WHAT YOU ARE ASKED TO DO -> Using the data below, copy every line that contains the word "Impact".

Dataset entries
____________
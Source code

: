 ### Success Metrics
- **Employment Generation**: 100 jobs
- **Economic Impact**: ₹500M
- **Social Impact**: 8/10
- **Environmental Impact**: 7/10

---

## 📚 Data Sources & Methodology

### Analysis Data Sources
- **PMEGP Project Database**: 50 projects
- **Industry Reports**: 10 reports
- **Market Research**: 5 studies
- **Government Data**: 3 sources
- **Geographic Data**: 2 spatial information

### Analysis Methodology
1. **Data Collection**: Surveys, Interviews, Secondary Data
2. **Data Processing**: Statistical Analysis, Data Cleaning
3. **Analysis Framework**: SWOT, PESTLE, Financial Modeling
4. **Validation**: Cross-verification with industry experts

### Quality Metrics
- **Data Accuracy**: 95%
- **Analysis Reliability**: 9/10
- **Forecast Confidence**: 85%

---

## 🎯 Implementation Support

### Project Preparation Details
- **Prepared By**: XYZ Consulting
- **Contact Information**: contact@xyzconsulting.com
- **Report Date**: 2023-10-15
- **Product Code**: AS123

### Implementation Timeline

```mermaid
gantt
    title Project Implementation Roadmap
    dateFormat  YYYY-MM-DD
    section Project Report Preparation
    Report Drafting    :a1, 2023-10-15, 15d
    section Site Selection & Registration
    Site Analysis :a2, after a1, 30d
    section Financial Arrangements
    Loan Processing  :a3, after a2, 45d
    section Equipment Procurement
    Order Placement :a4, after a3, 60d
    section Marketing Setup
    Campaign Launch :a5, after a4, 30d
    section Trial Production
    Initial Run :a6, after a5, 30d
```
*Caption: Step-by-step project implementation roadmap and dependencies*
____________
COMPLETED TASK ->
- **Economic Impact**: ₹500M
- **Social Impact**: 8/10
- **Environmental Impact**: 7/10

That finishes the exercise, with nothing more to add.